WHAT NEEDS TO BE DONE:
Search the data below for "handling"; list each line that holds it.

[[ RECORDED INFORMATION open ]]

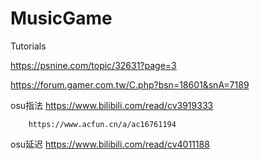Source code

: # MusicGame
Tutorials

https://psnine.com/topic/32631?page=3

https://forum.gamer.com.tw/C.php?bsn=18601&snA=7189

osu指法 https://www.bilibili.com/read/cv3919333

        https://www.acfun.cn/a/ac16761194

osu延迟 https://www.bilibili.com/read/cv4011188
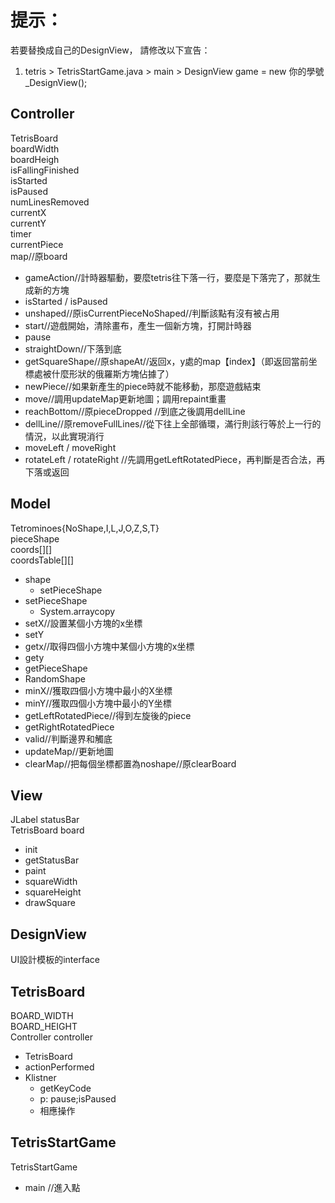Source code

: # 提示：
若要替換成自己的DesignView，
請修改以下宣告：
1. tetris > TetrisStartGame.java > main > DesignView game = new 你的學號_DesignView();


## Controller
TetrisBoard  
boardWidth  
boardHeigh  
isFallingFinished  
isStarted  
isPaused  
numLinesRemoved  
currentX  
currentY  
timer  
currentPiece  
map//原board

* gameAction//計時器驅動，要麼tetris往下落一行，要麼是下落完了，那就生成新的方塊
* isStarted / isPaused
* unshaped//原isCurrentPieceNoShaped//判斷該點有沒有被占用
* start//遊戲開始，清除畫布，產生一個新方塊，打開計時器
* pause
* straightDown//下落到底
* getSquareShape//原shapeAt//返回x，y處的map【index】（即返回當前坐標處被什麼形狀的俄羅斯方塊佔據了）
* newPiece//如果新產生的piece時就不能移動，那麼遊戲結束
* move//調用updateMap更新地圖；調用repaint重畫
* reachBottom//原pieceDropped //到底之後調用dellLine
* dellLine//原removeFullLines//從下往上全部循環，滿行則該行等於上一行的情況，以此實現消行
* moveLeft / moveRight
* rotateLeft / rotateRight //先調用getLeftRotatedPiece，再判斷是否合法，再下落或返回 




## Model
Tetrominoes{NoShape,I,L,J,O,Z,S,T}  
pieceShape  
coords[][]  
coordsTable[][]

* shape
    * setPieceShape
* setPieceShape
    * System.arraycopy
* setX//設置某個小方塊的x坐標
* setY
* getx//取得四個小方塊中某個小方塊的x坐標
* gety
* getPieceShape
* RandomShape
* minX//獲取四個小方塊中最小的X坐標
* minY//獲取四個小方塊中最小的Y坐標
* getLeftRotatedPiece//得到左旋後的piece
* getRightRotatedPiece
* valid//判斷邊界和觸底
* updateMap//更新地圖
* clearMap//把每個坐標都置為noshape//原clearBoard



## View
JLabel statusBar  
TetrisBoard board  

* init
* getStatusBar
* paint
* squareWidth
* squareHeight
* drawSquare

## DesignView
UI設計模板的interface


## TetrisBoard  
BOARD_WIDTH  
BOARD_HEIGHT  
Controller controller

* TetrisBoard
* actionPerformed
* Klistner
    * getKeyCode
    * p: pause;isPaused
    * 相應操作
    

## TetrisStartGame
TetrisStartGame

* main //進入點
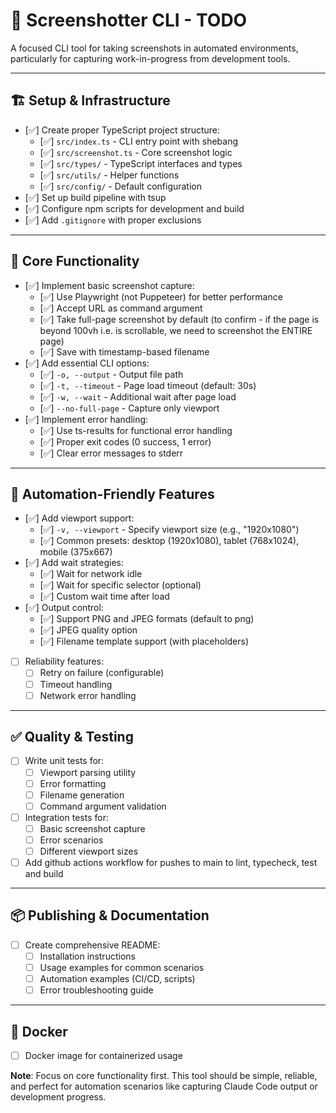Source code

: # 📸 Screenshotter CLI - TODO

A focused CLI tool for taking screenshots in automated environments, particularly for capturing work-in-progress from development tools.

---

## 🏗️ Setup & Infrastructure

- [✅] Create proper TypeScript project structure:
  - [✅] `src/index.ts` - CLI entry point with shebang
  - [✅] `src/screenshot.ts` - Core screenshot logic
  - [✅] `src/types/` - TypeScript interfaces and types
  - [✅] `src/utils/` - Helper functions
  - [✅] `src/config/` - Default configuration
- [✅] Set up build pipeline with tsup
- [✅] Configure npm scripts for development and build
- [✅] Add `.gitignore` with proper exclusions

---

## 🎯 Core Functionality

- [✅] Implement basic screenshot capture:
  - [✅] Use Playwright (not Puppeteer) for better performance
  - [✅] Accept URL as command argument
  - [✅] Take full-page screenshot by default (to confirm - if the page is beyond 100vh i.e. is scrollable, we need to screenshot the ENTIRE page)
  - [✅] Save with timestamp-based filename
- [✅] Add essential CLI options:
  - [✅] `-o, --output` - Output file path
  - [✅] `-t, --timeout` - Page load timeout (default: 30s)
  - [✅] `-w, --wait` - Additional wait after page load
  - [✅] `--no-full-page` - Capture only viewport
- [✅] Implement error handling:
  - [✅] Use ts-results for functional error handling
  - [✅] Proper exit codes (0 success, 1 error)
  - [✅] Clear error messages to stderr

---

## 🔧 Automation-Friendly Features

- [✅] Add viewport support:
  - [✅] `-v, --viewport` - Specify viewport size (e.g., "1920x1080")
  - [✅] Common presets: desktop (1920x1080), tablet (768x1024), mobile (375x667)
- [✅] Add wait strategies:
  - [✅] Wait for network idle
  - [✅] Wait for specific selector (optional)
  - [✅] Custom wait time after load
- [✅] Output control:
  - [✅] Support PNG and JPEG formats (default to png)
  - [✅] JPEG quality option
  - [✅] Filename template support (with placeholders)
- [ ] Reliability features:
  - [ ] Retry on failure (configurable)
  - [ ] Timeout handling
  - [ ] Network error handling

---

## ✅ Quality & Testing

- [ ] Write unit tests for:
  - [ ] Viewport parsing utility
  - [ ] Error formatting
  - [ ] Filename generation
  - [ ] Command argument validation
- [ ] Integration tests for:
  - [ ] Basic screenshot capture
  - [ ] Error scenarios
  - [ ] Different viewport sizes
- [ ] Add github actions workflow for pushes to main to lint, typecheck, test and build

---

## 📦 Publishing & Documentation

- [ ] Create comprehensive README:
  - [ ] Installation instructions
  - [ ] Usage examples for common scenarios
  - [ ] Automation examples (CI/CD, scripts)
  - [ ] Error troubleshooting guide

---

## 🚀 Docker

- [ ] Docker image for containerized usage

**Note**: Focus on core functionality first. This tool should be simple, reliable, and perfect for automation scenarios like capturing Claude Code output or development progress.

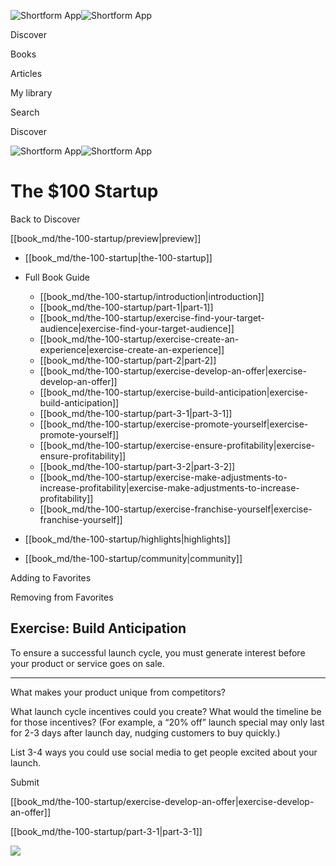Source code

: ![Shortform App](/img/logo.36a2399e.svg)![Shortform App](/img/logo-dark.70c1b072.svg)

Discover

Books

Articles

My library

Search

Discover

![Shortform App](/img/logo.36a2399e.svg)![Shortform App](/img/logo-dark.70c1b072.svg)

# The $100 Startup

Back to Discover

[[book_md/the-100-startup/preview|preview]]

  * [[book_md/the-100-startup|the-100-startup]]
  * Full Book Guide

    * [[book_md/the-100-startup/introduction|introduction]]
    * [[book_md/the-100-startup/part-1|part-1]]
    * [[book_md/the-100-startup/exercise-find-your-target-audience|exercise-find-your-target-audience]]
    * [[book_md/the-100-startup/exercise-create-an-experience|exercise-create-an-experience]]
    * [[book_md/the-100-startup/part-2|part-2]]
    * [[book_md/the-100-startup/exercise-develop-an-offer|exercise-develop-an-offer]]
    * [[book_md/the-100-startup/exercise-build-anticipation|exercise-build-anticipation]]
    * [[book_md/the-100-startup/part-3-1|part-3-1]]
    * [[book_md/the-100-startup/exercise-promote-yourself|exercise-promote-yourself]]
    * [[book_md/the-100-startup/exercise-ensure-profitability|exercise-ensure-profitability]]
    * [[book_md/the-100-startup/part-3-2|part-3-2]]
    * [[book_md/the-100-startup/exercise-make-adjustments-to-increase-profitability|exercise-make-adjustments-to-increase-profitability]]
    * [[book_md/the-100-startup/exercise-franchise-yourself|exercise-franchise-yourself]]
  * [[book_md/the-100-startup/highlights|highlights]]
  * [[book_md/the-100-startup/community|community]]



Adding to Favorites 

Removing from Favorites 

## Exercise: Build Anticipation

To ensure a successful launch cycle, you must generate interest before your product or service goes on sale.

* * *

What makes your product unique from competitors?

What launch cycle incentives could you create? What would the timeline be for those incentives? (For example, a “20% off” launch special may only last for 2-3 days after launch day, nudging customers to buy quickly.)

List 3-4 ways you could use social media to get people excited about your launch.

Submit 

[[book_md/the-100-startup/exercise-develop-an-offer|exercise-develop-an-offer]]

[[book_md/the-100-startup/part-3-1|part-3-1]]

![](https://bat.bing.com/action/0?ti=56018282&Ver=2&mid=084171e4-08cf-4916-8bca-a5fea4e70b53&sid=f30c5e70639211ee87d33f0876d93783&vid=f30c9700639211eeb3a75d830392c94f&vids=0&msclkid=N&pi=0&lg=en-US&sw=800&sh=600&sc=24&nwd=1&tl=Shortform%20%7C%20Book&p=https%3A%2F%2Fwww.shortform.com%2Fapp%2Fbook%2Fthe-100-startup%2Fexercise-build-anticipation&r=&lt=413&evt=pageLoad&sv=1&rn=857030)
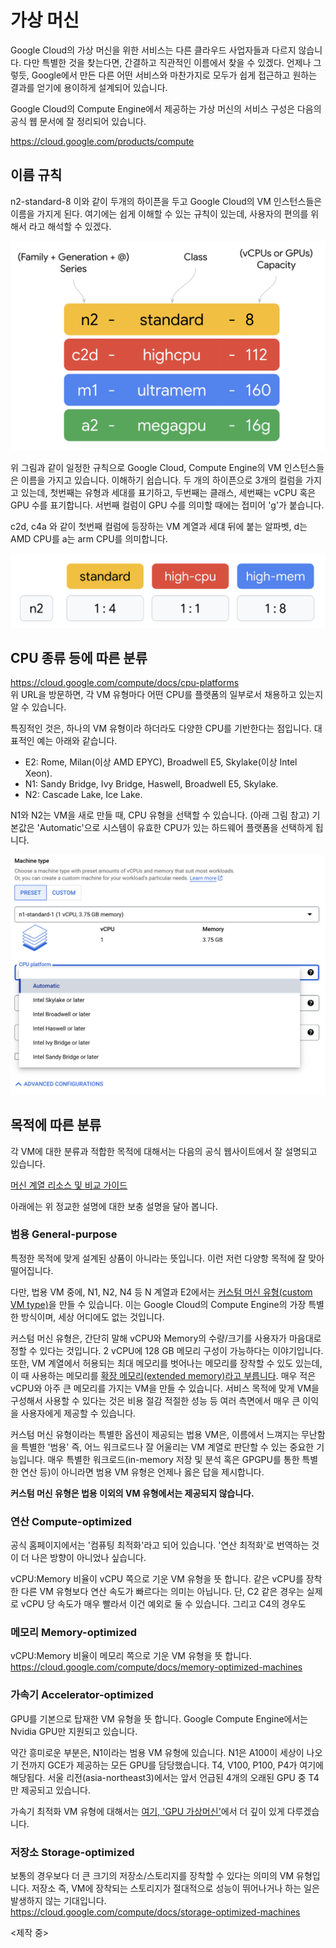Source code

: # 가상 머신

Google Cloud의 가상 머신을 위한 서비스는 다른 클라우드 사업자들과 다르지 않습니다.
다만 특별한 것을 찾는다면, 간결하고 직관적인 이름에서 찾을 수 있겠다. 언제나 그렇듯, Google에서 만든
다른 어떤 서비스와 마찬가지로 모두가 쉽게 접근하고 원하는 결과를 얻기에 용이하게 설계되어 있습니다.

Google Cloud의 Compute Engine에서 제공하는 가상 머신의 서비스 구성은
다음의 공식 웹 문서에 잘 정리되어 있습니다.

https://cloud.google.com/products/compute

## 이름 규칙

n2-standard-8 이와 같이 두개의 하이픈을 두고 Google Cloud의 VM 인스턴스들은 이름을 가지게 된다.
여기에는 쉽게 이해할 수 있는 규칙이 있는데, 사용자의 편의를 위해서 라고 해석할 수 있겠다.

![VM 인스턴스 이름 규칙](./vm-instances-naming-rules.png)

위 그림과 같이 일정한 규칙으로 Google Cloud, Compute Engine의 VM 인스턴스들은 이름을 가지고 있습니다.
이해하기 쉽습니다. 두 개의 하이픈으로 3개의 컬럼을 가지고 있는데, 첫번째는 유형과 세대를 표기하고, 두번째는 클래스, 세번째는 vCPU 혹은 GPU 수를 표기합니다. 서번째 컬럼이 GPU 수를 의미할 때에는 접미어 'g'가 붙습니다.

c2d, c4a 와 같이 첫번째 컬럼에 등장하는 VM 계열과 세댸 뒤에 붙는 알파벳, d는 AMD CPU를 a는 arm CPU를 의미합니다.

![VM 인스턴스 이름 규칙 2](./vm-instances-naming-rules-2.png)



## CPU 종류 등에 따른 분류

https://cloud.google.com/compute/docs/cpu-platforms  
위 URL을 방문하면, 각 VM 유형마다 어떤 CPU를 플랫폼의 일부로서 채용하고 있는지 알 수 있습니다.

특징적인 것은, 하나의 VM 유형이라 하더라도 다양한 CPU를 기반한다는 점입니다.
대표적인 예는 아래와 같습니다.

- E2: Rome, Milan(이상 AMD EPYC), Broadwell E5, Skylake(이상 Intel Xeon).
- N1: Sandy Bridge, Ivy Bridge, Haswell, Broadwell E5, Skylake.
- N2: Cascade Lake, Ice Lake.

N1와 N2는 VM을 새로 만들 때, CPU 유형을 선택할 수 있습니다. (아래 그림 참고)
기본값은 'Automatic'으로 시스템이 유효한 CPU가 있는 
하드웨어 플랫폼을 선택하게 됩니다. 

![CPU platform in Advanced Configurations](./n1-new-vm-adv-conf.png)


## 목적에 따른 분류

각 VM에 대한 분류과 적합한 목적에 대해서는 다음의 공식 웹사이트에서 잘 설명되고 있습니다.  

[머신 계열 리소스 및 비교 가이드](https://cloud.google.com/compute/docs/machine-resource)

아래에는 위 정교한 설명에 대한 보충 설명을 달아 봅니다.

### 범용 General-purpose

특정한 목적에 맞게 설계된 상품이 아니라는 뜻입니다.
이런 저런 다양항 목적에 잘 맞아 떨어집니다.

다만, 법용 VM 중에, N1, N2, N4 등 N 계열과 E2에서는 [커스텀 머신 유형(custom VM type)](https://cloud.google.com/compute/docs/instances/creating-instance-with-custom-machine-type)을 만들 수 있습니다.
이는 Google Cloud의 Compute Engine의 가장 특별한 방식이며, 세상 어디에도 없는 것입니다.

커스텀 머신 유형은, 간단히 말해 vCPU와 Memory의 수량/크기를 사용자가 마음대로 정할 수 있다는 것입니다.
2 vCPU에 128 GB 메모리 구성이 가능하다는 이야기입니다. 또한, VM 계열에서 허용되는 최대 메모리를 벗어나는 메모리를 장착할 수 있도 있는데, 이 때 사용하는 메모리를 [확장 메모리(extended memory)라고 부릅니다](https://cloud.google.com/compute/docs/instances/creating-instance-with-custom-machine-type#extendedmemory). 
매우 적은 vCPU와 아주 큰 메모리를 가지는 VM을 만들 수 있습니다.
서비스 목적에 맞게 VM을 구성해서 사용할 수 있다는 것은 비용 절감 적절한 성능 등 여러 측면에서 매우 큰 이익을 사용자에게 제공할 수 있습니다.

커스텀 머신 유형이라는 특별한 옵션이 제공되는 법용 VM은, 이름에서 느껴지는 무난함을
특별한 '범용' 즉, 어느 워크로드나 잘 어울리는 VM 계열로 판단할 수 있는 중요한 기능입니다.
매우 특별한 워크로드(in-memory 저장 및 분석 혹은 GPGPU를 통한 특별한 연산 등)이 아니라면
범용 VM 유형은 언제나 옳은 답을 제시합니다.

**커스텀 머신 유형은 법용 이외의 VM 유형에서는 제공되지 않습니다.**

### 연산 Compute-optimized

공식 홈페이지에서는 '컴퓨팅 최적화'라고 되어 있습니다. 
'연산 최적화'로 번역하는 것이 더 나은 방향이 아니었나 싶습니다.

vCPU:Memory 비율이 vCPU 쪽으로 기운 VM 유형을 뜻 합니다.
같은 vCPU를 장착한 다른 VM 유형보다 연산 속도가 빠르다는 의미는 아닙니다.
단, C2 같은 경우는 실제로 vCPU 당 속도가 매우 빨라서
이건 예외로 둘 수 있습니다. 그리고 C4의 경우도 

### 메모리 Memory-optimized

vCPU:Memory 비율이 메모리 쪽으로 기운 VM 유형을 뜻 합니다.  
https://cloud.google.com/compute/docs/memory-optimized-machines

### 가속기 Accelerator-optimized

GPU를 기본으로 탑재한 VM 유형을 뜻 합니다.
Google Compute Engine에서는 Nvidia GPU만 지원되고 있습니다.

약간 흥미로운 부분은, N1이라는 범용 VM 유형에 있습니다. 
N1은 A100이 세상이 나오기 전까지 GCE가 제공하는 모든 GPU를 담당했습니다.
T4, V100, P100, P4가 여기에 해당됩다.
서울 리전(asia-northeast3)에서는 앞서 언급된 4개의 오래된 GPU 중 T4만 제공되고 있습니다.

가속기 최적화 VM 유형에 대해서는 [여기, 'GPU 가상머신'](./gpu-vm.md)에서 더 깊이 있게 다루겠습니다.

### 저장소 Storage-optimized

보통의 경우보다 더 큰 크기의 저장소/스토리지를 장착할 수 있다는 의미의 VM 유형입니다.
저장소 즉, VM에 장착되는 스토리지가 절대적으로 성능이 뛰어나거나 하는 일은 
발생하지 않는 기대입니다.  
https://cloud.google.com/compute/docs/storage-optimized-machines

<제작 중>
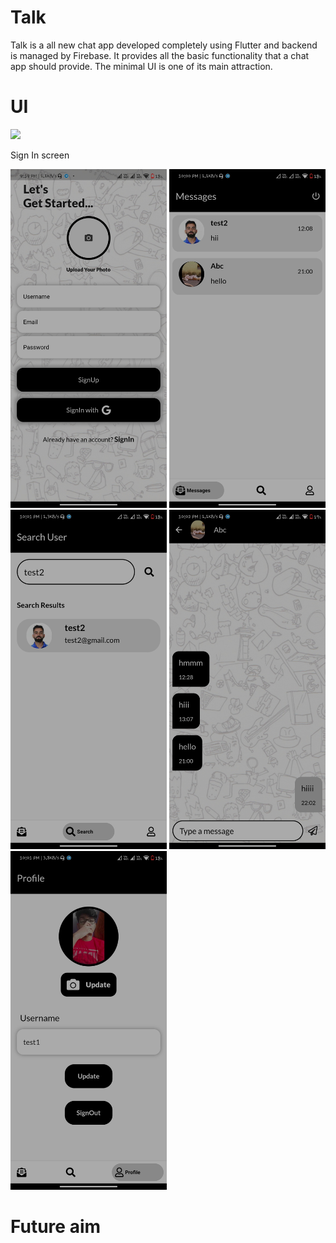 # Talk

Talk is a all new chat app developed completely using Flutter and backend is managed by Firebase. It provides all the basic functionality that a chat app should provide. The minimal UI is one of its main attraction.

# UI 
<div class="row">
    <p>
      <img src="screenshots/ss1.png" width="250">
    </p>
    <p>
        Sign In screen
    </p>
      <img src="screenshots/ss2.jpg" width="250">
      <img src="screenshots/ss3.jpg" width="250">
      <img src="screenshots/ss4.jpg" width="250">
      <img src="screenshots/ss5.jpg" width="250">
      <img src="screenshots/ss6.jpg" width="250">
</div>

# Future aim
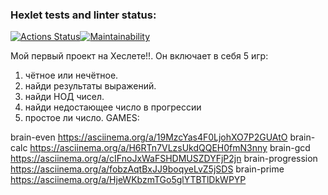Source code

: ### Hexlet tests and linter status:
[![Actions Status](https://github.com/slamix/js-starter-project-44/actions/workflows/hexlet-check.yml/badge.svg)](https://github.com/slamix/js-starter-project-44/actions)[![Maintainability](https://api.codeclimate.com/v1/badges/fd6badbb4b3190cd9f6a/maintainability)](https://codeclimate.com/github/slamix/js-starter-project-44/maintainability)


Мой первый проект на Хеслете!!. Он включает в себя 5 игр:
   1. чётное или нечётное.
   2. найди результаты выражений.
   3. найди НОД чисел.
   4. найди недостающее число в прогрессии
   5. простое ли число.
GAMES:

brain-even   https://asciinema.org/a/19MzcYas4F0LjohXO7P2GUAtO
brain-calc   https://asciinema.org/a/H6RTn7VLzsUkdQQEH0fmN3nny
brain-gcd    https://asciinema.org/a/cIFnoJxWaFSHDMUSZDYFjP2jn
brain-progression    https://asciinema.org/a/fobzAqtBxJJ9boqyeLvZ5jSDS
brain-prime    https://asciinema.org/a/HjeWKbzmTGo5glYTBTlDkWPYP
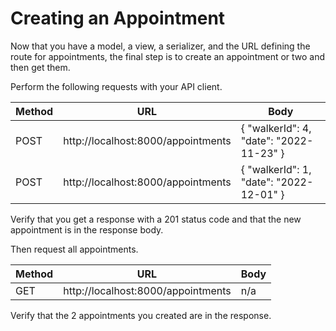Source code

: # Creating an Appointment

Now that you have a model, a view, a serializer, and the URL defining the route for appointments, the final step is to create an appointment or two and then get them.

Perform the following requests with your API client.

| Method | URL | Body |
|--|--|--|
| POST | http://localhost:8000/appointments | { "walkerId": 4, "date": "2022-11-23" } |
| POST | http://localhost:8000/appointments | { "walkerId": 1, "date": "2022-12-01" } |

Verify that you get a response with a 201 status code and that the new appointment is in the response body.

Then request all appointments.

| Method | URL | Body |
|--|--|--|
| GET | http://localhost:8000/appointments | n/a |

Verify that the 2 appointments you created are in the response.

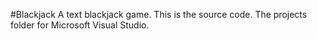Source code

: #Blackjack
A text blackjack game. This is the source code. The projects folder for Microsoft Visual Studio.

[[ RECORDED INFORMATION closed ]]

WRITTEN REPLY:
- [✅] Implement error handling:
  - [✅] Use ts-results for functional error handling
  - [ ] Timeout handling
  - [ ] Network error handling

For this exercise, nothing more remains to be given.